**Required work**
Below are some entries. Transcribe the lines from the one holding "- [Respect/Validation](https://github.com/Respect/Validation)" to the one holding "rules **170**, **171**, **172**.", inclusive, but not the pictures among them.

**Dataset content**
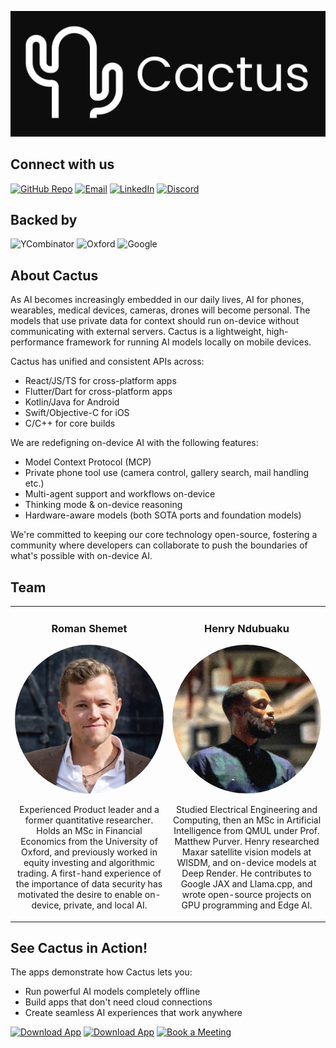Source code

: ![Logo](../assets/banner.jpg)

## Connect with us
[![GitHub Repo](https://img.shields.io/badge/Codebase-grey?style=for-the-badge&logo=github&logoColor=white)](https://github.com/cactus-compute/cactus)
[![Email][gmail-shield]][gmail-url]
[![LinkedIn][linkedin-shield]][linkedin-url]
[![Discord][discord-shield]][discord-url]

## Backed by
![YCombinator](https://img.shields.io/badge/Combinator-F0652F?style=for-the-badge&logo=ycombinator&logoColor=white)
![Oxford](https://img.shields.io/badge/Oxford_Seed_Fund-002147?style=for-the-badge&logo=oxford&logoColor=white)
![Google](https://img.shields.io/badge/Google_For_Startups-4285F4?style=for-the-badge&logo=google&logoColor=white)

[gmail-shield]: https://img.shields.io/badge/Gmail-red?style=for-the-badge&logo=gmail&logoColor=white
[gmail-url]: mailto:founders@cactuscompute.com

[linkedin-shield]: https://img.shields.io/badge/-LinkedIn-blue.svg?style=for-the-badge&logo=linkedin&colorB=blue
[linkedin-url]: https://www.linkedin.com/company/106281696

[discord-shield]: https://img.shields.io/badge/Discord-5865F2?style=for-the-badge&logo=discord&logoColor=white
[discord-url]: https://discord.gg/nRGfRMDu

## About Cactus

As AI becomes increasingly embedded in our daily lives, AI for phones, wearables, medical devices, cameras, drones will become personal. The models that use private data for context should run on-device without communicating with external servers. Cactus is a lightweight, high-performance framework for running AI models locally on mobile devices.

Cactus has unified and consistent APIs across:

- React/JS/TS for cross-platform apps 
- Flutter/Dart for cross-platform apps 
- Kotlin/Java for Android 
- Swift/Objective-C for iOS
- C/C++ for core builds 

We are redefigning on-device AI with the following features:

- Model Context Protocol (MCP)
- Private phone tool use (camera control, gallery search, mail handling etc.)
- Multi-agent support and workflows on-device 
- Thinking mode & on-device reasoning 
- Hardware-aware models (both SOTA ports and foundation models) 

We're committed to keeping our core technology open-source, fostering a community where developers can collaborate to push the boundaries of what's possible with on-device AI.

## Team

<table>
  <tr>
    <td width="50%" align="center">
      <h3>Roman Shemet</h3>
      <img src="../assets/roman.jpeg" width="250" alt="Roman" style="border-radius: 50%; object-fit: cover;">
      <p>Experienced Product leader and a former quantitative researcher. Holds an MSc in Financial Economics from the University of Oxford, and previously worked in equity investing and algorithmic trading. A first-hand experience of the importance of data security has motivated the desire to enable on-device, private, and local AI.</p>
    </td>
    <td width="50%" align="center">
      <h3>Henry Ndubuaku</h3>
      <img src="../assets/henry.jpeg" width="250" alt="Henry" style="border-radius: 50%; object-fit: cover;">
      <p>Studied Electrical Engineering and Computing, then an MSc in Artificial Intelligence from QMUL under Prof. Matthew Purver. Henry researched Maxar satellite vision models at WISDM, and on-device models at Deep Render. He contributes to Google JAX and Llama.cpp, and wrote open-source projects on GPU programming and Edge AI.</p>
    </td>
  </tr>
</table>

## See Cactus in Action!

The apps demonstrate how Cactus lets you:
- Run powerful AI models completely offline
- Build apps that don't need cloud connections
- Create seamless AI experiences that work anywhere

[![Download App](https://img.shields.io/badge/Download_iOS_App-grey?style=for-the-badge&logo=apple&logoColor=white)](https://apps.apple.com/gb/app/cactus-chat/id6744444212)
[![Download App](https://img.shields.io/badge/Download_Android_App-grey?style=for-the-badge&logo=android&logoColor=white)](https://lnkd.in/dYGR54hn)
[![Book a Meeting](https://img.shields.io/badge/Book_a_Meeting-grey?style=for-the-badge&logo=calendly&logoColor=white)](https://calendly.com/d/cm37-kxm-pdq/cactus-roman-henry?month=2025-04)

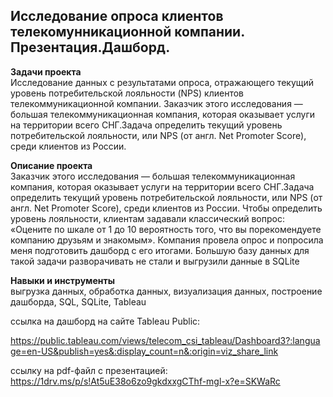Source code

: ## Исследование опроса клиентов телекомунникационной компании. Презентация.Дашборд.
**Задачи проекта**   
Исследование данных с результатами опроса, отражающего текущий уровень потребительской лояльности (NPS) клиентов телекоммуникационной компании.	Заказчик этого исследования — большая телекоммуникационная компания, которая оказывает услуги на территории всего СНГ.Задача определить текущий уровень потребительской лояльности, или NPS (от англ. Net Promoter Score), среди клиентов из России.

**Описание проекта**   
Заказчик этого исследования — большая телекоммуникационная компания, которая оказывает услуги на территории всего СНГ.Задача определить текущий уровень потребительской лояльности, или NPS (от англ. Net Promoter Score), среди клиентов из России. Чтобы определить уровень лояльности, клиентам задавали классический вопрос: «Оцените по шкале от 1 до 10 вероятность того, что вы порекомендуете компанию друзьям и знакомым». Компания провела опрос и попросила меня подготовить дашборд с его итогами. Большую базу данных для такой задачи разворачивать не стали и выгрузили данные в SQLite

**Навыки и инструменты**   
выгрузка данных, обработка данных, визуализация данных, построение дашборда, SQL, SQLite, Tableau

ссылка на дашборд на сайте Tableau Public:

https://public.tableau.com/views/telecom_csi_tableau/Dashboard3?:language=en-US&publish=yes&:display_count=n&:origin=viz_share_link

ссылку на pdf-файл с презентацией:
https://1drv.ms/p/s!At5uE38o6zo9gkdxxgCThf-mgl-x?e=SKWaRc
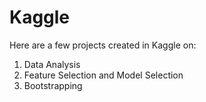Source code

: # Kaggle

Here are a few projects created in Kaggle on:
1. Data Analysis
2. Feature Selection and Model Selection
3. Bootstrapping
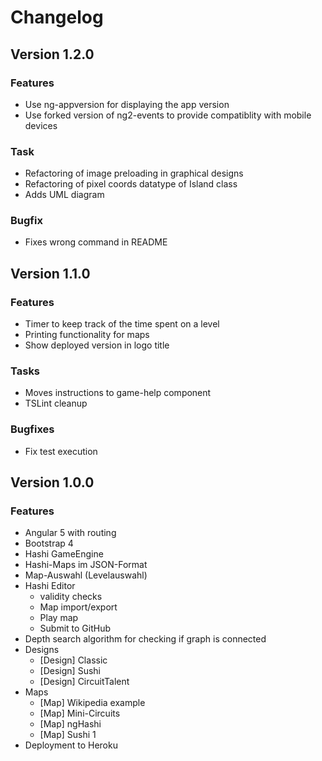 # Changelog

## Version 1.2.0

### Features

* Use ng-appversion for displaying the app version
* Use forked version of ng2-events to provide compatiblity with mobile devices

### Task

* Refactoring of image preloading in graphical designs
* Refactoring of pixel coords datatype of Island class
* Adds UML diagram

### Bugfix

* Fixes wrong command in README

## Version 1.1.0

### Features

* Timer to keep track of the time spent on a level
* Printing functionality for maps
* Show deployed version in logo title

### Tasks

* Moves instructions to game-help component
* TSLint cleanup

### Bugfixes

* Fix test execution

## Version 1.0.0

### Features

* Angular 5 with routing
* Bootstrap 4
* Hashi GameEngine
* Hashi-Maps im JSON-Format
* Map-Auswahl (Levelauswahl)
* Hashi Editor
  * validity checks
  * Map import/export
  * Play map
  * Submit to GitHub
* Depth search algorithm for checking if graph is connected
* Designs
  * [Design] Classic
  * [Design] Sushi
  * [Design] CircuitTalent
* Maps
  * [Map] Wikipedia example
  * [Map] Mini-Circuits
  * [Map] ngHashi
  * [Map] Sushi 1
* Deployment to Heroku

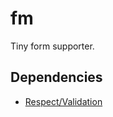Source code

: # fm

Tiny form supporter.

## Dependencies

- [Respect/Validation](https://github.com/Respect/Validation)
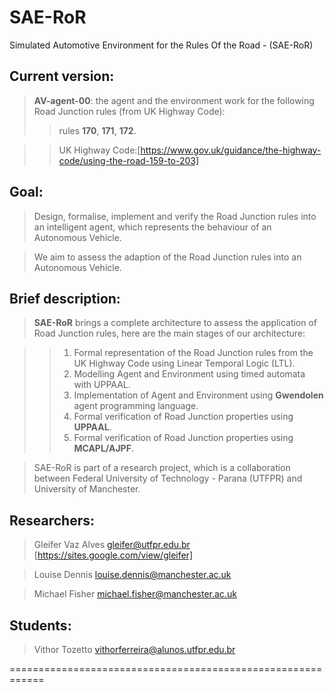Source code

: # SAE-RoR
Simulated Automotive Environment for the Rules Of the Road - (SAE-RoR)

## Current version:

> **AV-agent-00**: the agent and the environment work for the following Road Junction rules (from UK Highway Code):
>> rules **170**, **171**, **172**.

>> UK Highway Code:[https://www.gov.uk/guidance/the-highway-code/using-the-road-159-to-203] 

## Goal:

> Design, formalise, implement and verify the Road Junction rules into an intelligent agent, which represents the behaviour of an Autonomous Vehicle.

> We aim to assess the adaption of the Road Junction rules into an Autonomous Vehicle.

## Brief description:

> **SAE-RoR** brings a complete architecture to assess the application of Road Junction rules, here are the main stages of our architecture:

>> 1. Formal representation of the Road Junction rules from the UK Highway Code using Linear Temporal Logic (LTL).
>> 2. Modelling Agent and Environment using timed automata with UPPAAL.
>> 3. Implementation of Agent and Environment using **Gwendolen** agent programming language.
>> 4. Formal verification of Road Junction properties using **UPPAAL**.
>> 5. Formal verification of Road Junction properties using **MCAPL/AJPF**.

> SAE-RoR is part of a research project, which is a collaboration between Federal University of Technology - Parana (UTFPR) and University of Manchester.

## Researchers:

> Gleifer Vaz Alves gleifer@utfpr.edu.br [https://sites.google.com/view/gleifer]

> Louise Dennis louise.dennis@manchester.ac.uk

> Michael Fisher michael.fisher@manchester.ac.uk

## Students:

> Vithor Tozetto vithorferreira@alunos.utfpr.edu.br

============================================================
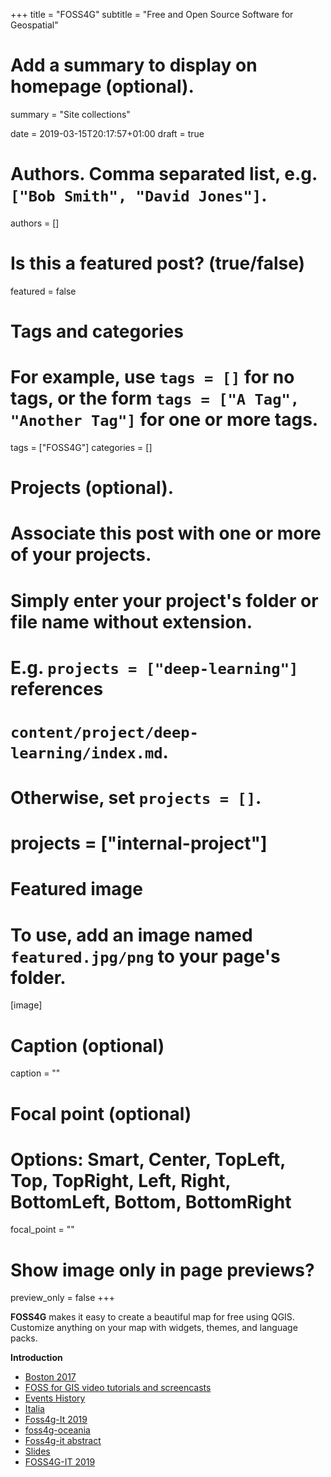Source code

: +++
title = "FOSS4G"
subtitle = "Free and Open Source Software for Geospatial"

# Add a summary to display on homepage (optional).
summary = "Site collections"

date = 2019-03-15T20:17:57+01:00
draft = true

# Authors. Comma separated list, e.g. `["Bob Smith", "David Jones"]`.
authors = []

# Is this a featured post? (true/false)
featured = false

# Tags and categories
# For example, use `tags = []` for no tags, or the form `tags = ["A Tag", "Another Tag"]` for one or more tags.
tags = ["FOSS4G"]
categories = []

# Projects (optional).
#   Associate this post with one or more of your projects.
#   Simply enter your project's folder or file name without extension.
#   E.g. `projects = ["deep-learning"]` references
#   `content/project/deep-learning/index.md`.
#   Otherwise, set `projects = []`.
# projects = ["internal-project"]

# Featured image
# To use, add an image named `featured.jpg/png` to your page's folder.
[image]
  # Caption (optional)
  caption = ""

  # Focal point (optional)
  # Options: Smart, Center, TopLeft, Top, TopRight, Left, Right, BottomLeft, Bottom, BottomRight
  focal_point = ""

  # Show image only in page previews?
  preview_only = false
+++

  **FOSS4G** makes it easy to create a beautiful map for free using QGIS. Customize anything on your map with widgets, themes, and language packs.

  **Introduction**


- [Boston 2017](https://2017.foss4g.org/post_conference/)
- [FOSS for GIS video tutorials and screencasts](https://wiki.osgeo.org/wiki/FOSS_for_GIS_video_tutorials_and_screencasts)
- [Events History](https://www.osgeo.org/history/events-history/)
- [Italia](http://www.gfoss.it/)
- [Foss4g-It 2019](https://www.facebook.com/1615545812041237/posts/si-va-in-onda-riprende-la-seconda-parte-della-conferenza-foss4g-it-2019-interven/2084381308312116/)
- [foss4g-oceania](https://foss4g-oceania.org/program/workshops)
- [Foss4g-it abstract](http://foss4g-it2019.gfoss.it/static/Abstract_FOSS4G_Italia_2019.pdf)
- [Slides](https://slides.com/fxku/)
- [FOSS4G-IT 2019](http://foss4g-it2019.gfoss.it/showworkshop)
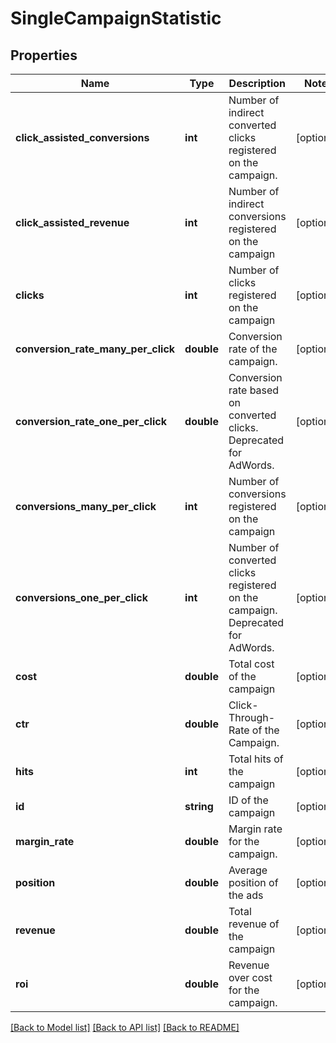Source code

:# SingleCampaignStatistic

## Properties
Name | Type | Description | Notes
------------ | ------------- | ------------- | -------------
**click_assisted_conversions** | **int** | Number of indirect converted clicks registered on the campaign. | [optional] 
**click_assisted_revenue** | **int** | Number of indirect conversions registered on the campaign | [optional] 
**clicks** | **int** | Number of clicks registered on the campaign | [optional] 
**conversion_rate_many_per_click** | **double** | Conversion rate of the campaign. | [optional] 
**conversion_rate_one_per_click** | **double** | Conversion rate based on converted clicks. Deprecated for AdWords. | [optional] 
**conversions_many_per_click** | **int** | Number of conversions registered on the campaign | [optional] 
**conversions_one_per_click** | **int** | Number of converted clicks registered on the campaign. Deprecated for AdWords. | [optional] 
**cost** | **double** | Total cost of the campaign | [optional] 
**ctr** | **double** | Click-Through-Rate of the Campaign. | [optional] 
**hits** | **int** | Total hits of the campaign | [optional] 
**id** | **string** | ID of the campaign | [optional] 
**margin_rate** | **double** | Margin rate for the campaign. | [optional] 
**position** | **double** | Average position of the ads | [optional] 
**revenue** | **double** | Total revenue of the campaign | [optional] 
**roi** | **double** | Revenue over cost for the campaign. | [optional] 

[[Back to Model list]](../README.md#documentation-for-models) [[Back to API list]](../README.md#documentation-for-api-endpoints) [[Back to README]](../README.md)


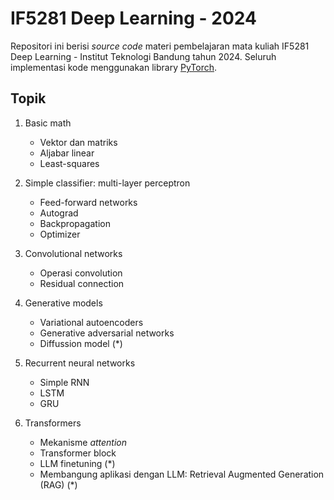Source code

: # IF5281 Deep Learning - 2024
Repositori ini berisi *source code* materi pembelajaran mata kuliah IF5281 Deep Learning - Institut Teknologi Bandung tahun 2024. 
Seluruh implementasi kode menggunakan library [PyTorch](https://pytorch.org/).

## Topik

1. Basic math
    - Vektor dan matriks
    - Aljabar linear
    - Least-squares

2. Simple classifier: multi-layer perceptron
    - Feed-forward networks
    - Autograd
    - Backpropagation
    - Optimizer

3. Convolutional networks
    - Operasi convolution
    - Residual connection

4. Generative models
    - Variational autoencoders
    - Generative adversarial networks
    - Diffussion model (*)

5. Recurrent neural networks
    - Simple RNN
    - LSTM
    - GRU

6. Transformers
    - Mekanisme *attention*
    - Transformer block
    - LLM finetuning (*)
    - Membangung aplikasi dengan LLM: Retrieval Augmented Generation (RAG) (*)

**Output below**
- [Respect/Validation](https://github.com/Respect/Validation)
Source code

: # SAE-RoR
Simulated Automotive Environment for the Rules Of the Road - (SAE-RoR)

## Current version:

> **AV-agent-00**: the agent and the environment work for the following Road Junction rules (from UK Highway Code):
>> rules **170**, **171**, **172**.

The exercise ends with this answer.